START THE DATA

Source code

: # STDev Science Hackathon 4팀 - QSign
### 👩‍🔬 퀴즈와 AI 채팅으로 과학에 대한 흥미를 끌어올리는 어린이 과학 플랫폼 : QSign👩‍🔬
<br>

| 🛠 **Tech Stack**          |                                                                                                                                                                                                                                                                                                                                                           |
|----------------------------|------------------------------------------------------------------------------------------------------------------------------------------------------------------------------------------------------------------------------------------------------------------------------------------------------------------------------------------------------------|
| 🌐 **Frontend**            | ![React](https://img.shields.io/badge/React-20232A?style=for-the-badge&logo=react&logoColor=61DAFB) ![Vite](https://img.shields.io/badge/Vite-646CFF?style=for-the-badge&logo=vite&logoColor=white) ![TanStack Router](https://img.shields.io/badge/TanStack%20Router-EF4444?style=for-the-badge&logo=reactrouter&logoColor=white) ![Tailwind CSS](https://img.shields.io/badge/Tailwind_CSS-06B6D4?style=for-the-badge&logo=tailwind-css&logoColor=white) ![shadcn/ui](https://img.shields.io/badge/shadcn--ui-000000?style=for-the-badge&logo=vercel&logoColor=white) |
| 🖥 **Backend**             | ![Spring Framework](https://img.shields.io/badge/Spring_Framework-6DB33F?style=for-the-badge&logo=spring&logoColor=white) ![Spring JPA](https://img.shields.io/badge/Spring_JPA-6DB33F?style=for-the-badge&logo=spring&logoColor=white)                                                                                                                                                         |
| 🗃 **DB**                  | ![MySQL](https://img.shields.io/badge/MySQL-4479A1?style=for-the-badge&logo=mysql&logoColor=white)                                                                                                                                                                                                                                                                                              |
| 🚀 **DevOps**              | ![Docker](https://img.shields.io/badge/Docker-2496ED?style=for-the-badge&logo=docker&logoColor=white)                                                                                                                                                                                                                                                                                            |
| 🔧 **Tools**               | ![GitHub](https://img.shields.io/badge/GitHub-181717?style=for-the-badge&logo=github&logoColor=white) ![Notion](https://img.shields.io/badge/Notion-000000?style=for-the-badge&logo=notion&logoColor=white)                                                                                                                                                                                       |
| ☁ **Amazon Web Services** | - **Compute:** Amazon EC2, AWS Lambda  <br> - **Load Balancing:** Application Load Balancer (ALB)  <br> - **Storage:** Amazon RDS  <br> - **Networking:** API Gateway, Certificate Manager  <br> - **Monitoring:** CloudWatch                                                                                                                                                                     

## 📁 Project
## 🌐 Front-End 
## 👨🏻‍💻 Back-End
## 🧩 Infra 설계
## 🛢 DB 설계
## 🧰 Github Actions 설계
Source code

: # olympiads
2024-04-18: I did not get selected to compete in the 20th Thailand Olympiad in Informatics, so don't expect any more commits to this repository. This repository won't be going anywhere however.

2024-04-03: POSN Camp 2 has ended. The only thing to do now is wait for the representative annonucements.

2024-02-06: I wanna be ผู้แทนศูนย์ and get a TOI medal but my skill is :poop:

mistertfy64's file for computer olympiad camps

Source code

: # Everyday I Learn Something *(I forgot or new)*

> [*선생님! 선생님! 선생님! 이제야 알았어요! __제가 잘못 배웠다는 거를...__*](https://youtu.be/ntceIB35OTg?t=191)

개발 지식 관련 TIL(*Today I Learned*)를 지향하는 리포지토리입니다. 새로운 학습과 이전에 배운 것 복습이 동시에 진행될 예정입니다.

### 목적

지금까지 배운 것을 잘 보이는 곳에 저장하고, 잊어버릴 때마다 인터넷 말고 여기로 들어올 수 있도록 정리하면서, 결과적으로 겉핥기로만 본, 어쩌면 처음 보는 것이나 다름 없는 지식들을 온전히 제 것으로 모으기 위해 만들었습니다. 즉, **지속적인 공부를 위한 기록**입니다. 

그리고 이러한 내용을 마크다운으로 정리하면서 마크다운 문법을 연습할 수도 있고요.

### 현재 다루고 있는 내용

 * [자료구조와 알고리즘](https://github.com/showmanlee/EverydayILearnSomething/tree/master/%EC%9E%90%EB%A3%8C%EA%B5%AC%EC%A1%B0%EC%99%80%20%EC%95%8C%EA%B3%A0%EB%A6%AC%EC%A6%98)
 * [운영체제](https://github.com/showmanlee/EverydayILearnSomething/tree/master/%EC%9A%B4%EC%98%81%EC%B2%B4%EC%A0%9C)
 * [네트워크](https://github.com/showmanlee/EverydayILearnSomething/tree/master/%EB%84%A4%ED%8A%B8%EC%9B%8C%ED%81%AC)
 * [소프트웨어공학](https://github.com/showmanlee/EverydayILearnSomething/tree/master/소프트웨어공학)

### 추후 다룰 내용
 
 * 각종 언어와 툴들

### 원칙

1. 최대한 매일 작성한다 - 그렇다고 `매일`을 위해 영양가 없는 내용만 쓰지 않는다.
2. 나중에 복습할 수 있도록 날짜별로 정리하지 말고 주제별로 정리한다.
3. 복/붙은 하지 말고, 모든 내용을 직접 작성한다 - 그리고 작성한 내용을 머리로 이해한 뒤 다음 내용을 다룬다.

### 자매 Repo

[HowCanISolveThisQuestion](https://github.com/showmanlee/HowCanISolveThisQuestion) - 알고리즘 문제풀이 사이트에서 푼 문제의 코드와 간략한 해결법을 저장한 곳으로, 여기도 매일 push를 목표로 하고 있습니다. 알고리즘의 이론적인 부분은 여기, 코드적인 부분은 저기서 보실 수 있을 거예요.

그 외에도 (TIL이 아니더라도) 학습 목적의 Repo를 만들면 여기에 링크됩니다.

END THE DATA

Each entry is to be written out exactly as it was given.

RESPONSE TO THIS TASK
Source code

: # STDev Science Hackathon 4팀 - QSign
### 👩‍🔬 퀴즈와 AI 채팅으로 과학에 대한 흥미를 끌어올리는 어린이 과학 플랫폼 : QSign👩‍🔬
<br>

| 🛠 **Tech Stack**          |                                                                                                                                                                                                                                                                                                                                                           |
|----------------------------|------------------------------------------------------------------------------------------------------------------------------------------------------------------------------------------------------------------------------------------------------------------------------------------------------------------------------------------------------------|
| 🌐 **Frontend**            | ![React](https://img.shields.io/badge/React-20232A?style=for-the-badge&logo=react&logoColor=61DAFB) ![Vite](https://img.shields.io/badge/Vite-646CFF?style=for-the-badge&logo=vite&logoColor=white) ![TanStack Router](https://img.shields.io/badge/TanStack%20Router-EF4444?style=for-the-badge&logo=reactrouter&logoColor=white) ![Tailwind CSS](https://img.shields.io/badge/Tailwind_CSS-06B6D4?style=for-the-badge&logo=tailwind-css&logoColor=white) ![shadcn/ui](https://img.shields.io/badge/shadcn--ui-000000?style=for-the-badge&logo=vercel&logoColor=white) |
| 🖥 **Backend**             | ![Spring Framework](https://img.shields.io/badge/Spring_Framework-6DB33F?style=for-the-badge&logo=spring&logoColor=white) ![Spring JPA](https://img.shields.io/badge/Spring_JPA-6DB33F?style=for-the-badge&logo=spring&logoColor=white)                                                                                                                                                         |
| 🗃 **DB**                  | ![MySQL](https://img.shields.io/badge/MySQL-4479A1?style=for-the-badge&logo=mysql&logoColor=white)                                                                                                                                                                                                                                                                                              |
| 🚀 **DevOps**              | ![Docker](https://img.shields.io/badge/Docker-2496ED?style=for-the-badge&logo=docker&logoColor=white)                                                                                                                                                                                                                                                                                            |
| 🔧 **Tools**               | ![GitHub](https://img.shields.io/badge/GitHub-181717?style=for-the-badge&logo=github&logoColor=white) ![Notion](https://img.shields.io/badge/Notion-000000?style=for-the-badge&logo=notion&logoColor=white)                                                                                                                                                                                       |
| ☁ **Amazon Web Services** | - **Compute:** Amazon EC2, AWS Lambda  <br> - **Load Balancing:** Application Load Balancer (ALB)  <br> - **Storage:** Amazon RDS  <br> - **Networking:** API Gateway, Certificate Manager  <br> - **Monitoring:** CloudWatch                                                                                                                                                                     

## 📁 Project
## 🌐 Front-End 
## 👨🏻‍💻 Back-End
## 🧩 Infra 설계
## 🛢 DB 설계
## 🧰 Github Actions 설계
Source code

: # olympiads
2024-04-18: I did not get selected to compete in the 20th Thailand Olympiad in Informatics, so don't expect any more commits to this repository. This repository won't be going anywhere however.

2024-04-03: POSN Camp 2 has ended. The only thing to do now is wait for the representative annonucements.

2024-02-06: I wanna be ผู้แทนศูนย์ and get a TOI medal but my skill is :poop:

mistertfy64's file for computer olympiad camps

Source code

: # Everyday I Learn Something *(I forgot or new)*

> [*선생님! 선생님! 선생님! 이제야 알았어요! __제가 잘못 배웠다는 거를...__*](https://youtu.be/ntceIB35OTg?t=191)

개발 지식 관련 TIL(*Today I Learned*)를 지향하는 리포지토리입니다. 새로운 학습과 이전에 배운 것 복습이 동시에 진행될 예정입니다.

### 목적

지금까지 배운 것을 잘 보이는 곳에 저장하고, 잊어버릴 때마다 인터넷 말고 여기로 들어올 수 있도록 정리하면서, 결과적으로 겉핥기로만 본, 어쩌면 처음 보는 것이나 다름 없는 지식들을 온전히 제 것으로 모으기 위해 만들었습니다. 즉, **지속적인 공부를 위한 기록**입니다. 

그리고 이러한 내용을 마크다운으로 정리하면서 마크다운 문법을 연습할 수도 있고요.

### 현재 다루고 있는 내용

 * [자료구조와 알고리즘](https://github.com/showmanlee/EverydayILearnSomething/tree/master/%EC%9E%90%EB%A3%8C%EA%B5%AC%EC%A1%B0%EC%99%80%20%EC%95%8C%EA%B3%A0%EB%A6%AC%EC%A6%98)
 * [운영체제](https://github.com/showmanlee/EverydayILearnSomething/tree/master/%EC%9A%B4%EC%98%81%EC%B2%B4%EC%A0%9C)
 * [네트워크](https://github.com/showmanlee/EverydayILearnSomething/tree/master/%EB%84%A4%ED%8A%B8%EC%9B%8C%ED%81%AC)
 * [소프트웨어공학](https://github.com/showmanlee/EverydayILearnSomething/tree/master/소프트웨어공학)

### 추후 다룰 내용
 
 * 각종 언어와 툴들

### 원칙

1. 최대한 매일 작성한다 - 그렇다고 `매일`을 위해 영양가 없는 내용만 쓰지 않는다.
2. 나중에 복습할 수 있도록 날짜별로 정리하지 말고 주제별로 정리한다.
3. 복/붙은 하지 말고, 모든 내용을 직접 작성한다 - 그리고 작성한 내용을 머리로 이해한 뒤 다음 내용을 다룬다.

### 자매 Repo

[HowCanISolveThisQuestion](https://github.com/showmanlee/HowCanISolveThisQuestion) - 알고리즘 문제풀이 사이트에서 푼 문제의 코드와 간략한 해결법을 저장한 곳으로, 여기도 매일 push를 목표로 하고 있습니다. 알고리즘의 이론적인 부분은 여기, 코드적인 부분은 저기서 보실 수 있을 거예요.

그 외에도 (TIL이 아니더라도) 학습 목적의 Repo를 만들면 여기에 링크됩니다.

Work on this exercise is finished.